James Durston from SCMP – Reports
If you were to imagine the perfect air travel experience, might it look something like this?
I arrive at the airport 10 minutes before take-off. Hand my passport to a well-groomed man who sorts out the details while I sit down with a drink. Someone else takes care of my bags. I’ve got an open bottle of water and a laptop in my hand-carry, I inform him. “No problem sir,” he says with a smile. My passport is returned almost immediately, and I am invited to board. All within those 10 minutes since I arrived.
The flight is straight out of a brochure. Plush leather seats that swivel and offer music and lighting controls for the cabin. Michelin star-worthy meals served on a white tablecloth, with silver cutlery and crystal wine glasses. Fasten seat belt signs that can be ignored. Zero commands to switch off my phone. A TV room with three-seater couch, a double bedroom, and a smooth, quiet ride that allows for easy cloud-gazing as well as idle chatter.

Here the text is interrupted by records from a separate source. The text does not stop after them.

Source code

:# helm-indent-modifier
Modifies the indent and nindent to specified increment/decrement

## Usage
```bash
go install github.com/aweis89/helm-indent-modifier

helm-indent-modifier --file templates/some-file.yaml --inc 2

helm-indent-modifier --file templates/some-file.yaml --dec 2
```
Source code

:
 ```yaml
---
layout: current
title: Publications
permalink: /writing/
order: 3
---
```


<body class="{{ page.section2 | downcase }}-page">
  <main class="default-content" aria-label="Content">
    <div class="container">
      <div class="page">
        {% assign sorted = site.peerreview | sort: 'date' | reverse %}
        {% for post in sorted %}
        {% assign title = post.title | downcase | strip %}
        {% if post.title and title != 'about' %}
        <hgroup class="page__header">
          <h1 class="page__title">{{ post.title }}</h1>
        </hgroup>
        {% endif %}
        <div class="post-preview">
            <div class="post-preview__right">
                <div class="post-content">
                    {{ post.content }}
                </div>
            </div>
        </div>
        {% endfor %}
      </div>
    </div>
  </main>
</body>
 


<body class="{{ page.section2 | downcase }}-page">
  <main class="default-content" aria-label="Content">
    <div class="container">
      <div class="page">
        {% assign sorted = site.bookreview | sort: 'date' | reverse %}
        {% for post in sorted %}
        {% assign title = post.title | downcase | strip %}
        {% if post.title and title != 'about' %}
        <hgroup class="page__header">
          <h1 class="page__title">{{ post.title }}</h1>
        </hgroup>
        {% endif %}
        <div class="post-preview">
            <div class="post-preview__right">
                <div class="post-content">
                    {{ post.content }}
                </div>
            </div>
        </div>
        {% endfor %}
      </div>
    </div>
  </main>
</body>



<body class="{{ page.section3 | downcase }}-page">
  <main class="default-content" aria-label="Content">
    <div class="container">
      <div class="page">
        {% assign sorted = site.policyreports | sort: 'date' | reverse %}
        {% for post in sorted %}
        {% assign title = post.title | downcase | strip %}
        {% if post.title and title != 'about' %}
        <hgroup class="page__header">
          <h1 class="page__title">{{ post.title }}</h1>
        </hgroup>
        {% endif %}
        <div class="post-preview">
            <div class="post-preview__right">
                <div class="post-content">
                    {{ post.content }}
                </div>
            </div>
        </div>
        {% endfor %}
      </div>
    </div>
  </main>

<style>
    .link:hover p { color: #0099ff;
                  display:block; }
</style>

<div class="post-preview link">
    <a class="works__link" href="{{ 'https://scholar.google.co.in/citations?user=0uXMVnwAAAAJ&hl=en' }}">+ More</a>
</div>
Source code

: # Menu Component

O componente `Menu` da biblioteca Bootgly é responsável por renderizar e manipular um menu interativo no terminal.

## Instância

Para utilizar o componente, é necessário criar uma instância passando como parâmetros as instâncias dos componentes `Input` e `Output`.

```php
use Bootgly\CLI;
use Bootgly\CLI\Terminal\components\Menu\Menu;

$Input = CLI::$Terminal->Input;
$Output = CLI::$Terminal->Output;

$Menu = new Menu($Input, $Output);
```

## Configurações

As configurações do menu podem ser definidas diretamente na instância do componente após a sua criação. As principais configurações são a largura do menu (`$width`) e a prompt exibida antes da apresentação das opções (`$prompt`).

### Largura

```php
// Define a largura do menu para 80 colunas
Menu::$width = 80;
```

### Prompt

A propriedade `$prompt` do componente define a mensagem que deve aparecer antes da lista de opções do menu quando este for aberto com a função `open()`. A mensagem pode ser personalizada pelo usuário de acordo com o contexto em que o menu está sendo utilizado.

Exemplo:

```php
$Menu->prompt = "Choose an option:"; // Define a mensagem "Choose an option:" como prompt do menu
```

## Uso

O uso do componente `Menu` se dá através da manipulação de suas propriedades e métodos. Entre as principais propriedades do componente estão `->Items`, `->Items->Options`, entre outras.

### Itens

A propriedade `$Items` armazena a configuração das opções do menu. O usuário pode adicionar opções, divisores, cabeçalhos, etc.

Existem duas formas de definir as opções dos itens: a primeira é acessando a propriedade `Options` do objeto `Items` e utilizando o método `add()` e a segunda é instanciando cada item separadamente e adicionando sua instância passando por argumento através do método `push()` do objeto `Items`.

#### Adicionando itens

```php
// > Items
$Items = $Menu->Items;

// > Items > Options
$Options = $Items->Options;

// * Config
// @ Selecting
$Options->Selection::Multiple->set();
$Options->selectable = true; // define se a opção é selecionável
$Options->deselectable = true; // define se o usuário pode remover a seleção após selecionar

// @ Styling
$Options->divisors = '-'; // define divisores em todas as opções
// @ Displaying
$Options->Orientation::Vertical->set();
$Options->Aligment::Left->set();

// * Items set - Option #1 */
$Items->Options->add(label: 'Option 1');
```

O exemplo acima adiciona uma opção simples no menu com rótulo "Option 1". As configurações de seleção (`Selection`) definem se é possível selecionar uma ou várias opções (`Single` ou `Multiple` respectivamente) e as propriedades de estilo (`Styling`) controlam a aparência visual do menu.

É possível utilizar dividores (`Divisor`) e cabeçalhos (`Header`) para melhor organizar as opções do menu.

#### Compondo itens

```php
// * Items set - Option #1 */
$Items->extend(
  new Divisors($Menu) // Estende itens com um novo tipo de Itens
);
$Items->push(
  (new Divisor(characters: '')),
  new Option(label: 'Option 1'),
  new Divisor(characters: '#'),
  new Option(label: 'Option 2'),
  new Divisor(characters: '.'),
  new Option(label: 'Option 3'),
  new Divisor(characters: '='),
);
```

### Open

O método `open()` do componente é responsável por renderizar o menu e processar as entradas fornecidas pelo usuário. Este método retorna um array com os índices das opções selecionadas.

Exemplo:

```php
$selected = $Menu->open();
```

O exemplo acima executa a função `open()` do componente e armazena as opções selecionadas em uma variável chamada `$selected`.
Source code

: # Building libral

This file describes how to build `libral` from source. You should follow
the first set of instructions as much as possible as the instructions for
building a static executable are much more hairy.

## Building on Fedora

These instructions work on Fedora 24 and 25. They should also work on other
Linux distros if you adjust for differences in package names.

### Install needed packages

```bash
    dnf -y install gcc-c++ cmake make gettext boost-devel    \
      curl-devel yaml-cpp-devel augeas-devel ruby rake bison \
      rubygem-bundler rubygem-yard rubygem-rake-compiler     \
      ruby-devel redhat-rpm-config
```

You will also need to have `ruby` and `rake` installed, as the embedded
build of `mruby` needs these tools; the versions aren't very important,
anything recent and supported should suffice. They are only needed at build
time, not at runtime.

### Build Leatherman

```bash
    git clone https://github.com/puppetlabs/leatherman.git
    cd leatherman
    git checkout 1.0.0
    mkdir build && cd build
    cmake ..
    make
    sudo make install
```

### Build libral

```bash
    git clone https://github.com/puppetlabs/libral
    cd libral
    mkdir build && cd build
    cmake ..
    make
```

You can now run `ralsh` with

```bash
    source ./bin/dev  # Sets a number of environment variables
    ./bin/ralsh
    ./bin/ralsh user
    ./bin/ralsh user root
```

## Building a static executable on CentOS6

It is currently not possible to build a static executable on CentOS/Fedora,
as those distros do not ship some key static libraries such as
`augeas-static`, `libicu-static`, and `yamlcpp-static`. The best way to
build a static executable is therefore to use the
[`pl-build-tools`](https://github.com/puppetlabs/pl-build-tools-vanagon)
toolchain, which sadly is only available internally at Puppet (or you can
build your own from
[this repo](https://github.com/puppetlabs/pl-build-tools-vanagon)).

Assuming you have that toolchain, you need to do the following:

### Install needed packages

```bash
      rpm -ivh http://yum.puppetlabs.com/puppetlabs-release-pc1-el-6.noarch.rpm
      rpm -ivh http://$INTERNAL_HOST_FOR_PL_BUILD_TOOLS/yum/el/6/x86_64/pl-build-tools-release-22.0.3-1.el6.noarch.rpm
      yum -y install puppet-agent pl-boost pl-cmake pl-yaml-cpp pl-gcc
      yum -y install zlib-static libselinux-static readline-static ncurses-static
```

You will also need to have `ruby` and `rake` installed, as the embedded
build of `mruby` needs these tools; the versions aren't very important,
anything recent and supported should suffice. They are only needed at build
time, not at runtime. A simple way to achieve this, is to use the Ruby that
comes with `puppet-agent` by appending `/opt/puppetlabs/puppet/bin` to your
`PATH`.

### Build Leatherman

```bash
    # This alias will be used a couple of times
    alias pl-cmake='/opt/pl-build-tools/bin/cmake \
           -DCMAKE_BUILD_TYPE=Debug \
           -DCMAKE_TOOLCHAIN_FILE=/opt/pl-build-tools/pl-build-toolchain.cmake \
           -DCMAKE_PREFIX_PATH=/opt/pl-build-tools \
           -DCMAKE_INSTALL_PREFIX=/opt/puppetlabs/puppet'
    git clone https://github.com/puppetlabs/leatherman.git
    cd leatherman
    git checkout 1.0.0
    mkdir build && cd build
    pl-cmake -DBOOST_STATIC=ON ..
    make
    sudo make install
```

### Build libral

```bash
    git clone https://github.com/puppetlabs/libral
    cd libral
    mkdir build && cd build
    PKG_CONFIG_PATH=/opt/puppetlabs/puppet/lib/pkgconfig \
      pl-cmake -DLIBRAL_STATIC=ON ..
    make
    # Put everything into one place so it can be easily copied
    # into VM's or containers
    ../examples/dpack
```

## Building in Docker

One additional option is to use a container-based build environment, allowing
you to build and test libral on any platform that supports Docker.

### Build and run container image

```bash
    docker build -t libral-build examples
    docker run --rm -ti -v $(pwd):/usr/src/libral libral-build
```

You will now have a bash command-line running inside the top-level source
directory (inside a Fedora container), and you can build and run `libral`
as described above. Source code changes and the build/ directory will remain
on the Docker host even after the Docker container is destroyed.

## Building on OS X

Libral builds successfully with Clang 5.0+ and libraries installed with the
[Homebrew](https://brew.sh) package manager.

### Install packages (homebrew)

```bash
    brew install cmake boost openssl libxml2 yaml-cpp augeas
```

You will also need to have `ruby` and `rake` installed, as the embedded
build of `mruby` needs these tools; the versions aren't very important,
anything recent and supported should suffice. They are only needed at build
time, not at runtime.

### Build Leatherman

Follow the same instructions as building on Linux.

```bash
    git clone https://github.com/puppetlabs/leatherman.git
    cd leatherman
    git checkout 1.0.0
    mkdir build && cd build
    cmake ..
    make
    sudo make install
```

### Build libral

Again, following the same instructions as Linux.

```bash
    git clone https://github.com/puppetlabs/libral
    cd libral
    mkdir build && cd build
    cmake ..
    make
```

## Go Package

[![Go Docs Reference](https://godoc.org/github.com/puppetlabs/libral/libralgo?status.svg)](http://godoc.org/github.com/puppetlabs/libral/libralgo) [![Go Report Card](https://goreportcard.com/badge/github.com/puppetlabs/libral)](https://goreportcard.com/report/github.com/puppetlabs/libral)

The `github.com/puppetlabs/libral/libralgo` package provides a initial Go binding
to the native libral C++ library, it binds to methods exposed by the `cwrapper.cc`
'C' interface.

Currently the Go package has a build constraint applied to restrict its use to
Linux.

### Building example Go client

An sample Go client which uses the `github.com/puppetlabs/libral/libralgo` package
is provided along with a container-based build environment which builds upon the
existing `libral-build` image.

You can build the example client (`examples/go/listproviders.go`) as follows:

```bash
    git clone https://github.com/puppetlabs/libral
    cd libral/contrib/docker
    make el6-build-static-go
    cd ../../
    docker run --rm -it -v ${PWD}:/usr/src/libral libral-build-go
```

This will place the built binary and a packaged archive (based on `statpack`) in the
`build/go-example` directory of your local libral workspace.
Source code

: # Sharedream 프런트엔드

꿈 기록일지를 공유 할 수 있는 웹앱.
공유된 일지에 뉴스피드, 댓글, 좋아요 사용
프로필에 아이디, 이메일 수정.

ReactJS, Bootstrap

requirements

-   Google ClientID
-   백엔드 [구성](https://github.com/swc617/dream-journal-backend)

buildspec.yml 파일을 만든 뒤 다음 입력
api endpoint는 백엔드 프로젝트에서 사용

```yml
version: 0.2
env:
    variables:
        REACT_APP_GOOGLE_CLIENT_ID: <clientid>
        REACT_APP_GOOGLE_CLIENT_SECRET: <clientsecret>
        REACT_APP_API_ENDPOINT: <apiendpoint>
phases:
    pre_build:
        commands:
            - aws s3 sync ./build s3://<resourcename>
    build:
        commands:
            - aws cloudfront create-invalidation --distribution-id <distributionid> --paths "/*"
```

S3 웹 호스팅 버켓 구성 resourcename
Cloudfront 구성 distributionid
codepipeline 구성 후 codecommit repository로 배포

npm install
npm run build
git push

This kind of premium travel has been available for years, but it is catching on, and while still unaffordable to most, it’s no longer the domain only of the billionaire jet owner. Membership services make this kind of A-list air travel an increasingly accessible option for the world’s business traveller, according to Ian Moore, chief commercial officer for Vista Global. Its VistaJet membership service offers access to a fleet of aircraft around the world, ready to fly within 24 hours notice from and to pretty much anywhere. Members buy, for example, 100 hours of flying for a year, and can then call on VistaJet whenever they need.
“Our competition is aircraft ownership,” says Moore. “Ten years ago we had just 20 aircraft, now we have 350, and our market share is less than 5 per cent compared to private ownership – so the potential is huge.”
The pandemic has helped. As commercial air travel options became limited, the private option surged. Businesspeople who need to be places, fast, could pay US$75 million to buy a Bombardier Global 7500 plane (and around US$4 million per year for maintenance), or just sign up with a membership business and save time, money and hassle. VistaJet, that just bought 18 of those same 7500s, charges US$25,000 per flying hour for that option. And there are other operators too.
While VistaJet owns most of its aircraft, other businesses have emerged that don’t own any. Jettly was founded in 2016 and offers something akin to Uber for planes: a website and app that allows you to charter someone else’s plane as easily as booking a hotel, with more than 23,000 registered aircraft available in 190 countries and territories.
“Going back to commercial travel is extremely difficult once you’ve flown and experienced private flights,” says Justin Crabbe, Jettly’s CEO. “During the pandemic, we experienced a 67 per cent growth in new first-time private fliers. The benefits over outright ownership are quite clear – no ownership costs, no capital expenditures, no storage, no maintenance, no depreciation, no interest on loans, no minimum hours to maintain aircraft manufacturer warranties and no management of crews.”